> **Exercise brief**: Going from the top of the data below, give again each line through the one containing "connected through such", both ends kept.

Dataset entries
⟨

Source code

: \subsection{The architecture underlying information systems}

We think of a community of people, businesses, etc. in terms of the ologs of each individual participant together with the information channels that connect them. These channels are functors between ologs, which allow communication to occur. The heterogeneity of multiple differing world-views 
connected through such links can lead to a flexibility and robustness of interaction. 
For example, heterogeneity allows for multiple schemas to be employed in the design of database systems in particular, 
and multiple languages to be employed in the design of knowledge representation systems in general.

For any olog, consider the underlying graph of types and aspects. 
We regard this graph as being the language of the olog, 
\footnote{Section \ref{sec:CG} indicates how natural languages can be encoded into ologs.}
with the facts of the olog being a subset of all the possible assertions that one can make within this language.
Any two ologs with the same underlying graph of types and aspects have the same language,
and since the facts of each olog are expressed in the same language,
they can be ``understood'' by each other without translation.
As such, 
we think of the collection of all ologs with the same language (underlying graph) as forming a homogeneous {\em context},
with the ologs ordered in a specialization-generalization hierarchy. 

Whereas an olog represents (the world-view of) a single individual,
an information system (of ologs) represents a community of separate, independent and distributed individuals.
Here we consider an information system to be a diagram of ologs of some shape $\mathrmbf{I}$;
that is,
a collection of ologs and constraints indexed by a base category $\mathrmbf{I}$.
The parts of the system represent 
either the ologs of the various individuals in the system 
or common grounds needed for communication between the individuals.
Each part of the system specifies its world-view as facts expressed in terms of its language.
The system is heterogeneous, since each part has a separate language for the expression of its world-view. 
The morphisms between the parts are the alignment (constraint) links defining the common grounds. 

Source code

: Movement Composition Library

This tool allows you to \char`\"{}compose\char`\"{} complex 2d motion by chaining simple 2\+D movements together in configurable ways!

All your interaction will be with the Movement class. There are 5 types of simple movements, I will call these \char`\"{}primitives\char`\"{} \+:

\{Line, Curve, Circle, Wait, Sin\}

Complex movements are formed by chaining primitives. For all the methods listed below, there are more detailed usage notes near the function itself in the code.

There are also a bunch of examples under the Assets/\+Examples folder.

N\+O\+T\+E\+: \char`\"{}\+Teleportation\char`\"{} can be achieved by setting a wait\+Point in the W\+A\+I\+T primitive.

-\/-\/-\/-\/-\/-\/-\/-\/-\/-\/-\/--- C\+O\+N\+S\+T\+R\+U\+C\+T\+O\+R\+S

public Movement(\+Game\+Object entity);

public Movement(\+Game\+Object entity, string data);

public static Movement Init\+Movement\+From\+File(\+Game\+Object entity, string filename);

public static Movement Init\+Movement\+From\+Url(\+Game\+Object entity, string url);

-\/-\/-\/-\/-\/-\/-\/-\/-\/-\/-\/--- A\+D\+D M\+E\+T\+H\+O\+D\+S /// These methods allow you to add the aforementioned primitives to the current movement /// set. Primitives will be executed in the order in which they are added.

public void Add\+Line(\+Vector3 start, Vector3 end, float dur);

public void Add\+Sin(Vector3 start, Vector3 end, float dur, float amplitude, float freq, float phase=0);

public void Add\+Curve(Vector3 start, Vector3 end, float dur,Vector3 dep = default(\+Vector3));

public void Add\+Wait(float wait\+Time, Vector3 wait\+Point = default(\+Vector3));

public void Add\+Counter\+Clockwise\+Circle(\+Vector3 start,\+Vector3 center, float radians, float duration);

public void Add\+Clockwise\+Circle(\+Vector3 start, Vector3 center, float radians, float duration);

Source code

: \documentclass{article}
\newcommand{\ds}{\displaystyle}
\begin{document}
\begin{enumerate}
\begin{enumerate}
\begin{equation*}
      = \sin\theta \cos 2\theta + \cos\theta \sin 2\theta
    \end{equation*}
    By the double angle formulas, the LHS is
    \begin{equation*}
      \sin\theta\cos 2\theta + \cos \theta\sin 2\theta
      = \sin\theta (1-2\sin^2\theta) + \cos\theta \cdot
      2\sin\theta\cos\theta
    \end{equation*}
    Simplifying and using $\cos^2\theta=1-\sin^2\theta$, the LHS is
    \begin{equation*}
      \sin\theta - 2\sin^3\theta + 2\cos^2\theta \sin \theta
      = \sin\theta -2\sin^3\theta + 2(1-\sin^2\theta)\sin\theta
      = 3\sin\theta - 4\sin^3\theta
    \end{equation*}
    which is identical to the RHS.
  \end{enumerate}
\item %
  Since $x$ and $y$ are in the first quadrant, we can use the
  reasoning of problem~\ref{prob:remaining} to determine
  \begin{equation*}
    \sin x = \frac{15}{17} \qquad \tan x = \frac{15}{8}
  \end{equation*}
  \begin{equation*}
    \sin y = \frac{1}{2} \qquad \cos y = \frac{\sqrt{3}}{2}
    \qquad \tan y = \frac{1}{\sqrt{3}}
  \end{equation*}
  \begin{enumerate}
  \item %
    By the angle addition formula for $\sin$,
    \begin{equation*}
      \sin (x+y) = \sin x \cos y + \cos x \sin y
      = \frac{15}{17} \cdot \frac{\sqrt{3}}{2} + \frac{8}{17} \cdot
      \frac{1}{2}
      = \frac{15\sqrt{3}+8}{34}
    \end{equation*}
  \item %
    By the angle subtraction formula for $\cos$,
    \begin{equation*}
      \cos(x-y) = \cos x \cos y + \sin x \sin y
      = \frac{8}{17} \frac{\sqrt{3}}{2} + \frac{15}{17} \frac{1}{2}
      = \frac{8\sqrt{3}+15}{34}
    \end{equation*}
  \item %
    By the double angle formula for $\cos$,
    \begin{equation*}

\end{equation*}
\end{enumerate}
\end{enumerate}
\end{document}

⟩

> **Answer box**:
Source code

: \subsection{The architecture underlying information systems}

We think of a community of people, businesses, etc. in terms of the ologs of each individual participant together with the information channels that connect them. These channels are functors between ologs, which allow communication to occur. The heterogeneity of multiple differing world-views 
connected through such links can lead to a flexibility and robustness of interaction. 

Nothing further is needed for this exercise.